Questo vuole dire che i meridionali non fanno carriera in Italia solo per motivi discriminatori?
No, ovviamente. La questione e’ che partono svantaggiati in primis e diventano vittime di se stessi successivamente. Così come l’italiano diventa metafisico e rappresentante stesso del proprio stereotipo in Irlanda, tanto il meridionale fa in Italia attuando una elevazione ad iperterronica quando richiesto, per difendersi dagli organismi nemici del Nord. Togliendosi, perciò, ogni possibilità di riscatto.
Questo vuole dire che tutti i meridionali in Irlanda fanno carriera?
No, assolutamente. Fanno carriera solo se valgono qualcosa.
Esiste quindi una questione meridionale per gli Italiani in Irlanda?

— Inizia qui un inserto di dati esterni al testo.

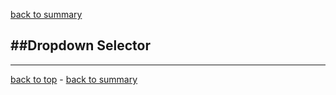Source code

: ﻿[back to summary](summary.md)

##Dropdown Selector
------------------------------------------------------------------------



------------------------------------------------------------------------

[back to top](#table-dropdown-directive) - [back to summary](summary.md)

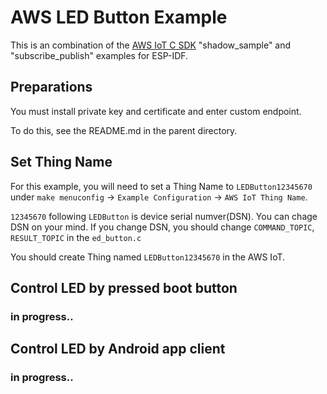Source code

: # AWS LED Button Example

This is an combination of the [AWS IoT C SDK](https://github.com/aws/aws-iot-device-sdk-embedded-C) "shadow_sample" and "subscribe_publish" examples for ESP-IDF.

## Preparations

You must install private key and certificate and enter custom endpoint.

To do this, see the README.md in the parent directory.

## Set Thing Name

For this example, you will need to set a Thing Name to `LEDButton12345670` under `make menuconfig` -> `Example Configuration` -> `AWS IoT Thing Name`.

`12345670` following `LEDButton` is device serial numver(DSN). You can chage DSN on your mind. If you change DSN, you should change `COMMAND_TOPIC`, `RESULT_TOPIC` in the `ed_button.c`

You should create Thing named `LEDButton12345670` in the AWS IoT.

## Control LED by pressed boot button

### in progress..

## Control LED by Android app client

### in progress..
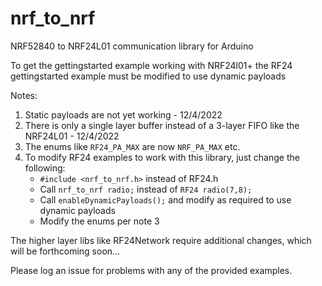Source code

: # nrf_to_nrf
 NRF52840 to NRF24L01 communication library for Arduino
 
 To get the gettingstarted example working with NRF24l01+ the RF24 gettingstarted example must be modified to use dynamic payloads
 
 Notes:
 1. Static payloads are not yet working - 12/4/2022
 2. There is only a single layer buffer instead of a 3-layer FIFO like the NRF24L01 - 12/4/2022
 3. The enums like `RF24_PA_MAX` are now `NRF_PA_MAX` etc.
 4. To modify RF24 examples to work with this library, just change the following:
     - `#include <nrf_to_nrf.h>` instead of RF24.h
     - Call `nrf_to_nrf radio;` instead of `RF24 radio(7,8);`
     - Call `enableDynamicPayloads();` and modify as required to use dynamic payloads
     - Modify the enums per note 3
     
The higher layer libs like RF24Network require additional changes, which will be forthcoming soon...

Please log an issue for problems with any of the provided examples.
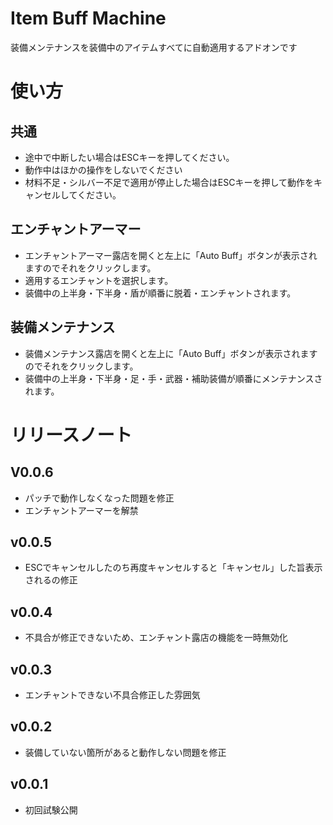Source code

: # Item Buff Machine
装備メンテナンスを装備中のアイテムすべてに自動適用するアドオンです

# 使い方
## 共通
* 途中で中断したい場合はESCキーを押してください。
* 動作中はほかの操作をしないでください
* 材料不足・シルバー不足で適用が停止した場合はESCキーを押して動作をキャンセルしてください。
## エンチャントアーマー
- エンチャントアーマー露店を開くと左上に「Auto Buff」ボタンが表示されますのでそれをクリックします。  
- 適用するエンチャントを選択します。
- 装備中の上半身・下半身・盾が順番に脱着・エンチャントされます。  

## 装備メンテナンス
- 装備メンテナンス露店を開くと左上に「Auto Buff」ボタンが表示されますのでそれをクリックします。  
- 装備中の上半身・下半身・足・手・武器・補助装備が順番にメンテナンスされます。
# リリースノート
## V0.0.6
* パッチで動作しなくなった問題を修正
* エンチャントアーマーを解禁
## v0.0.5
* ESCでキャンセルしたのち再度キャンセルすると「キャンセル」した旨表示されるの修正
## v0.0.4
* 不具合が修正できないため、エンチャント露店の機能を一時無効化
## v0.0.3
* エンチャントできない不具合修正した雰囲気
## v0.0.2
* 装備していない箇所があると動作しない問題を修正
## v0.0.1
* 初回試験公開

No, non direi perché molti percepiscono il fatto di essere accomunati tutti sono un unico catino culturale e il problema si pone solo quando si ricreano microclimi nella comunità sociali e professionali italiane in Irlanda. Solo allora il conflitto torna in auge.
E lo so, che per i lettori del nord, sarà un shock sapere che visti dal di fuori, gli italiani sembrano tutti molto simili, almeno in termini estetico comportamentali. Siete uguali si’, ve lo ripeto per farvi passare un altro brivido lungo la schiena.
Emigrando si annullano delle differenze che in patria sono laceranti e deleterie, semplicemente perché chi vi sta giudicando non ha interesse a sapere se il vostro vicino sia un industriale del Veneto o un pregiudicato dei quartieri spagnoli. E le differenze si annullano anche perché il contesto cambia e non ci sono altre finestre da rompere.
E questo non vuol dire che il contesto nella quale si cresce non sia rilevante, lo e’ ma nella dimensione in cui si traduce in comportamenti similari e ciclici, sia che siano dannosi o meno. L’unica cosa di ciclico che gli stranieri vedranno in voi qui e che siete voi con la vostra etichetta di italiani addosso, tutti uguali omologati sotto un altro marchio. Cosi’ come un irlandese di Cork, sarebbe uguale ad uno di Dublino a Milano.
L’Italia vive di fatto ancora un campanilismo e fanatismo provincialista, che ha portato il paese alla sclerotizzazione di conflitti che hanno ancora poca ragione di esistere; i danni di questo, appunto, si traducono nell’emigrazione di molti che hanno preferito fare gli italiani in Irlanda, piuttosto che i terroni nel Nord Italia.
Ora qualcuno si chiederà se io sono un cosiddetto meridionale o meno e dal momento in cui ve lo chiederete, vi potrete rendere conto da soli che vivete nello schema di cui ho appena parlato e che siete pronti a riaccendere il conflitto in un ciclo senza fine. Tanto i colpevoli sono sempre gli altri.